Exit started it after the festival organisers analysed the figures for the first round of the presidential election on January 20 and found that a high percentage of young people didn’t bother to vote.
The result had the Radical Party’s Tomislav Nikolic heading a field of nine candidates with 40 percent of the votes. The Democratic Party’s Boris Tadic, who has been president for the last four years, trailed in at second, with 35.4 percent.
Although Nikolic had clearly won, he didn’t have the 50 percent needed to claim outright victory and so he and Tadic faced a run-off on February 3.

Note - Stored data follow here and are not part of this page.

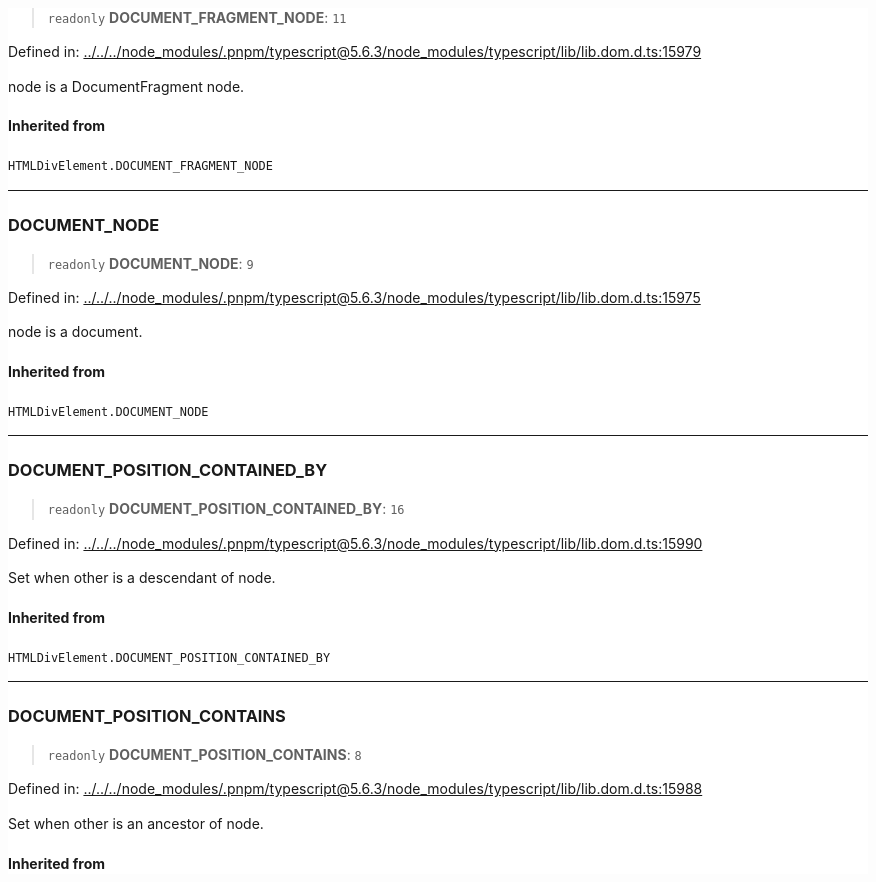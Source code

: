 > `readonly` **DOCUMENT\_FRAGMENT\_NODE**: `11`

Defined in: [../../../node\_modules/.pnpm/typescript@5.6.3/node\_modules/typescript/lib/lib.dom.d.ts:15979](https://github.com/webspatial/webspatial-sdk/blob/main/react/src/typescript@5.6.3/node_modules/typescript/lib/lib.dom.d.ts#L15979)

node is a DocumentFragment node.

#### Inherited from

`HTMLDivElement.DOCUMENT_FRAGMENT_NODE`

***

### DOCUMENT\_NODE

> `readonly` **DOCUMENT\_NODE**: `9`

Defined in: [../../../node\_modules/.pnpm/typescript@5.6.3/node\_modules/typescript/lib/lib.dom.d.ts:15975](https://github.com/webspatial/webspatial-sdk/blob/main/react/src/typescript@5.6.3/node_modules/typescript/lib/lib.dom.d.ts#L15975)

node is a document.

#### Inherited from

`HTMLDivElement.DOCUMENT_NODE`

***

### DOCUMENT\_POSITION\_CONTAINED\_BY

> `readonly` **DOCUMENT\_POSITION\_CONTAINED\_BY**: `16`

Defined in: [../../../node\_modules/.pnpm/typescript@5.6.3/node\_modules/typescript/lib/lib.dom.d.ts:15990](https://github.com/webspatial/webspatial-sdk/blob/main/react/src/typescript@5.6.3/node_modules/typescript/lib/lib.dom.d.ts#L15990)

Set when other is a descendant of node.

#### Inherited from

`HTMLDivElement.DOCUMENT_POSITION_CONTAINED_BY`

***

### DOCUMENT\_POSITION\_CONTAINS

> `readonly` **DOCUMENT\_POSITION\_CONTAINS**: `8`

Defined in: [../../../node\_modules/.pnpm/typescript@5.6.3/node\_modules/typescript/lib/lib.dom.d.ts:15988](https://github.com/webspatial/webspatial-sdk/blob/main/react/src/typescript@5.6.3/node_modules/typescript/lib/lib.dom.d.ts#L15988)

Set when other is an ancestor of node.

#### Inherited from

The omens looked good for Nikolic, who’d lost the 2004 presidential election in a run-off against Tadic, which was a worry to Serbs who believe the best way forward is for the country to step up its bid to join the European Union.
Neither side agrees with Kosovo’s declaration of independence, and neither do many Serbs, judging by the way an estimated 300,000 turned up to the torching of the American Embassy in Belgrade.
The January 20 election saw 61 percent of the people vote, although the turnout was noticeably higher in Exit’s home city of Novi Sad, where the festival has previously mounted get-out-the-vote campaigns, at 67 percent.
The campaign leading up to the 2008 election covered three major Serbian cities: Belgrade, Novi Sad and Nis. On the Sunday evening after the vote, big parties were held in all three and entrance was permitted only to those whose finger shone under a light. Serbian law requires every voter to be marked on the finger with a special spray, which prevents anyone from voting twice.
When that day’s vote was counted, Tadic had squeaked in with 50.5 percent against the 47.9 that Nikolic polled. The 66 percent turnout was the highest since Serbia dumped Miloševic in 2000. In the Novi Sad area the turnout was a little more than 70 percent.
“We wanted to show people that they can influence their own futures by using their votes,” Exit press chief Rajko Božic told Pollstar, while insisting the festival makes no effort to influence how people vote.
As far as the current party political setup in Serbia is concerned, it’s not hard to determine where Exit’s allegiances lie. The event began as Zero Exit Noise Summer Fest in 2000 to mark the fact that Serbia’s first democratic elections would see Miloševic make his exit from politics and the country would finally exit from a decade of war and repression. That year the festival ran a similar campaign urging people to use their democratic rights.
In 2004, then-newly-elected Prime Minister Tadic showed up at the 50,000-capacity Petrovaradin Fortress site on the opening day of Exit and made it clear how much he supports it.
Last year, a poll carried out by the U.K.’s Virtualfestivals.com resulted in Exit being voted best European festival.
This year’s event is scheduled for July 10-13. The acts already announced include The Sex Pistols, Paul Weller and Nightwish.